Honestly, you could pour me into a bucket tonight. It isn’t that I’m that relaxed. I’m that wiped out.
As I write this on Thursday evening, I’ve just met a deadline for an outline and sample chapter. Easy peasy mac-n-cheesy as my friend Renee says. I write for Abdo. I know what they want.
This series is different from their others. So different and new that it is new even to my editor. In fact, I’m writing the first book in the series. I’m the guinea pig . . . trend setter. Who am I kidding? Guinea pig.
My husband read the chapter for me and pronounced it “fine.” But something was nagging at me. “No. It is not. It kind of stinks.” I wanted to listen to my husband. I wanted to package it up and send it in and let me editor find the problem.
So first I did a hard copy-edit on the outline. Then I finished the bibliography. Finally, with the deadline hard behind, I pulled up the chapter.
Yep, still stinking. But this time I could tell what was wrong. I’m writing about a topic that, while important, is less familiar to me than some others. As I wrote about it, I realized that I actually knew quite a bit but I still felt insecure. I needed to sound like I knew what I was talking about. Heaven save us from all that is overwritten and purple.

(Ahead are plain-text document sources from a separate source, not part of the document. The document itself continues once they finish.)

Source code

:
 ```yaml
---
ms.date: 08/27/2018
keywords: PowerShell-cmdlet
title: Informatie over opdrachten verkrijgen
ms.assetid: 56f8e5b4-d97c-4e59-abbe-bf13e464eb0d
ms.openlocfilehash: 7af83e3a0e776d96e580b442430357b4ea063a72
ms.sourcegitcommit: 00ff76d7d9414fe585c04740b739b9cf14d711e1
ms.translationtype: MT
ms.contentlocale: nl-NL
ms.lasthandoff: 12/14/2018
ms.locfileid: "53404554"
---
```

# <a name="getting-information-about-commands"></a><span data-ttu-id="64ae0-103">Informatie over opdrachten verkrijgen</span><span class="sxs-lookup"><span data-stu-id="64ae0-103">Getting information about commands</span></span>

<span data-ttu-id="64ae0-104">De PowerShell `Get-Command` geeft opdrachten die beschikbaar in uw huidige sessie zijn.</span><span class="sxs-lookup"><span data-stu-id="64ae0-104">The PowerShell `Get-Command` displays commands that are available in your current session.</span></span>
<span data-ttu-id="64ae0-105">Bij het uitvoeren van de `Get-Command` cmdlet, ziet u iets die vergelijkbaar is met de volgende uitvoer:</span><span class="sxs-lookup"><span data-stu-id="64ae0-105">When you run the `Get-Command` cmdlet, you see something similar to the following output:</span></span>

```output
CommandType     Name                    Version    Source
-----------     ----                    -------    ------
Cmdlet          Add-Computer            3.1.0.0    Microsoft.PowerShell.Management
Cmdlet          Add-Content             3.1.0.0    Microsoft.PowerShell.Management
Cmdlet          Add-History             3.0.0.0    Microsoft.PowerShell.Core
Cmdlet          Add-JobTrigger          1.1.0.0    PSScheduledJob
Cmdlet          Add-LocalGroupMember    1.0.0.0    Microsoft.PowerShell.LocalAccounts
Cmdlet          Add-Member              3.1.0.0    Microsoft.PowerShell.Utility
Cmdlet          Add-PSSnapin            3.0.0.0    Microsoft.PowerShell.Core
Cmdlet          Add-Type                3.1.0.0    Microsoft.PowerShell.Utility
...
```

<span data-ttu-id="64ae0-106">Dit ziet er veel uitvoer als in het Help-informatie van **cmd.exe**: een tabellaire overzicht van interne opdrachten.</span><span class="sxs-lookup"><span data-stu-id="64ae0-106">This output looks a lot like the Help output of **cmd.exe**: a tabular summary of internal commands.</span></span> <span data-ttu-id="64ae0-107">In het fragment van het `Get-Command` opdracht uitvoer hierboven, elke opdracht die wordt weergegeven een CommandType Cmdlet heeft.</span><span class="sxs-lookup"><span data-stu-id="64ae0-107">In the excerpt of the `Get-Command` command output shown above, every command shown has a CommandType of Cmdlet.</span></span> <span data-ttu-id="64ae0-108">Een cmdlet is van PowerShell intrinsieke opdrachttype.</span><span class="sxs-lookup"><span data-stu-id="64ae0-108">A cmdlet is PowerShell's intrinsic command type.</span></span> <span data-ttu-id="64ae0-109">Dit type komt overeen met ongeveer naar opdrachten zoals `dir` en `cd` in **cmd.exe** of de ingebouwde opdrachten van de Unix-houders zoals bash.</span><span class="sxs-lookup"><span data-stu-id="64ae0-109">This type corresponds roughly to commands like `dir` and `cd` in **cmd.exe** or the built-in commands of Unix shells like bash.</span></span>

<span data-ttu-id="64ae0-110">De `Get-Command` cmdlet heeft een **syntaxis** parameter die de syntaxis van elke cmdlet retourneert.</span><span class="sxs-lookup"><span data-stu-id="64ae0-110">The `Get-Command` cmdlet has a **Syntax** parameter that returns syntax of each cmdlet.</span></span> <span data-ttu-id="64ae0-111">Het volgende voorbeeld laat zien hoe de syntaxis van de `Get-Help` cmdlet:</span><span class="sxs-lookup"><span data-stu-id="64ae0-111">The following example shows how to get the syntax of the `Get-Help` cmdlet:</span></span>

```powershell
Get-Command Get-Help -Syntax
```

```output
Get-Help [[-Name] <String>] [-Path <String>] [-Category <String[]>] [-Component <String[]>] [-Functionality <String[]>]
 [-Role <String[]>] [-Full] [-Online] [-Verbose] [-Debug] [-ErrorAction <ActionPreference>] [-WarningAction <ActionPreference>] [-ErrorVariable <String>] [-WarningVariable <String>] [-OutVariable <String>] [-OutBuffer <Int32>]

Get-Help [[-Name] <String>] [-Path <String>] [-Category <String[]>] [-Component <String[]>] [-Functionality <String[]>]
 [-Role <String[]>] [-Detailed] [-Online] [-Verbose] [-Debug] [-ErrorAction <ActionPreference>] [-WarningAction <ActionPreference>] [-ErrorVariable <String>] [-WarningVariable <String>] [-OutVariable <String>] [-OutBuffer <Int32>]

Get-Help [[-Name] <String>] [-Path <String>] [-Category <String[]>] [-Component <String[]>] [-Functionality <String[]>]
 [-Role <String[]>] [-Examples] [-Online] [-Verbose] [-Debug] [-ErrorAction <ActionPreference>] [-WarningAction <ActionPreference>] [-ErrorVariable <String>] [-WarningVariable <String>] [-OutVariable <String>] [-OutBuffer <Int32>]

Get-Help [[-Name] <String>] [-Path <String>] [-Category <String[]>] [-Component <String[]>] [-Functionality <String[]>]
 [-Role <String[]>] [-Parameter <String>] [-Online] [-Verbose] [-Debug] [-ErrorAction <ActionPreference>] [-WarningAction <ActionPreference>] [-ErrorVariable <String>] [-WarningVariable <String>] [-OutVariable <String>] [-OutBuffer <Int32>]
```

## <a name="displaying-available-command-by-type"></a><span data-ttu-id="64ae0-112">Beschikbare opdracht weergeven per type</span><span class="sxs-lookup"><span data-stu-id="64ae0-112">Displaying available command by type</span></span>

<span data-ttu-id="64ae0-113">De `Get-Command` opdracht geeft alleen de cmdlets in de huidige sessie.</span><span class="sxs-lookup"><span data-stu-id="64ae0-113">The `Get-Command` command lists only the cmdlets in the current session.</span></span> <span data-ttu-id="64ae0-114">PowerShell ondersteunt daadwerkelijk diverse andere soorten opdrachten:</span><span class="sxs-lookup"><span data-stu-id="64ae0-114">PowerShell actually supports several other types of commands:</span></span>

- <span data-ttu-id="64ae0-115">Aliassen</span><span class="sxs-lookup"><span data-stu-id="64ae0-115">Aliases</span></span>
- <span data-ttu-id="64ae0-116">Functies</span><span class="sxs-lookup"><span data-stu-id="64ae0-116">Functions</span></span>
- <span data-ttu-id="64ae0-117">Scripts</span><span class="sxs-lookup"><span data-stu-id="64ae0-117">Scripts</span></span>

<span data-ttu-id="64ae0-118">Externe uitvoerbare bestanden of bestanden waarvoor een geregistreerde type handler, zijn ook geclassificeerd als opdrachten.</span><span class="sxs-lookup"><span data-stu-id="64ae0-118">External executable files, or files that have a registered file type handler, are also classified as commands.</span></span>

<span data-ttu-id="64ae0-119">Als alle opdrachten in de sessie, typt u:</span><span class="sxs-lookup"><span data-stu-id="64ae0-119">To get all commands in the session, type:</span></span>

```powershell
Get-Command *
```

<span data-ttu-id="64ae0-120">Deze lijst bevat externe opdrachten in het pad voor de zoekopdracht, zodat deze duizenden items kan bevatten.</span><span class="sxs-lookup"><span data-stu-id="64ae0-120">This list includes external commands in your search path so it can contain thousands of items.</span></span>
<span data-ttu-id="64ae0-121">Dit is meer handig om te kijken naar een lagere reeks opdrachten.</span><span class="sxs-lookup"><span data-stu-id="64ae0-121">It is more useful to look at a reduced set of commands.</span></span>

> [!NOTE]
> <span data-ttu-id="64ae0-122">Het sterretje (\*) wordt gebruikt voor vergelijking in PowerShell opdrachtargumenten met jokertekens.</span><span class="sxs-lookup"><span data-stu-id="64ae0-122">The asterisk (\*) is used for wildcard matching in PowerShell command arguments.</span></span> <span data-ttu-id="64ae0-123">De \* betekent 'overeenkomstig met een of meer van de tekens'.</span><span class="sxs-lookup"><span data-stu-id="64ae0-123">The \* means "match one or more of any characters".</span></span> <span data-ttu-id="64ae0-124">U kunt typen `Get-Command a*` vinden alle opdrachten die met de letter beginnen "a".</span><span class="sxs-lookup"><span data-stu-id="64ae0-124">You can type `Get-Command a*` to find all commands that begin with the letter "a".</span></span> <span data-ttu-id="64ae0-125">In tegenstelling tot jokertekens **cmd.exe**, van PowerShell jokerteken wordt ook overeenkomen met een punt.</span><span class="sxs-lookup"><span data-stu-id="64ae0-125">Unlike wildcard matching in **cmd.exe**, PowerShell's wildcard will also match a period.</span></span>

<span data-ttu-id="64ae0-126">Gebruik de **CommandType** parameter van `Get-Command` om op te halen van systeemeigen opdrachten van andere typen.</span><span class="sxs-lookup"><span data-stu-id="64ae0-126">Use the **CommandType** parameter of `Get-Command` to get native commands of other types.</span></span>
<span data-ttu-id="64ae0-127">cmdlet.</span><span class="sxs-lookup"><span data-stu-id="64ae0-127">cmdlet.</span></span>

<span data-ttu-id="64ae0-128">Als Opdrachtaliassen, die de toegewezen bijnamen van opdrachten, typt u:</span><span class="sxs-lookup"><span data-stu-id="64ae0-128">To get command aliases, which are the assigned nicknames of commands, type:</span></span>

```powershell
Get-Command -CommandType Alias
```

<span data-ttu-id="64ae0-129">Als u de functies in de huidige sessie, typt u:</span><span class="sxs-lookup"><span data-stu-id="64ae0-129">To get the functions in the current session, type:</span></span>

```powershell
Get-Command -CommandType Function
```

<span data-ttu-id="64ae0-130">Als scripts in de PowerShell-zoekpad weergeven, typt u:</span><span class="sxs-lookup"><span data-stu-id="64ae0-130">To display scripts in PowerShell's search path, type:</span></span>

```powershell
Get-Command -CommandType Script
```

Instead of doing the hard copy-edit I had planned on, it was back to my computer. Three of the four sidebars only needed minor tweaks. The feature at the end of the chapter lost only a few words. Working with the main body of the text, I moved phrases, cut sentences and smoothed, smoothed and smoothed some more. By the time I was done I had bumped up the reading level, which I needed to do, and crafted a much more coherent, readable piece.
When you have that nagging feeling that something stinks, don’t take the easy way out. Go on a hunt until you find the source of the problem.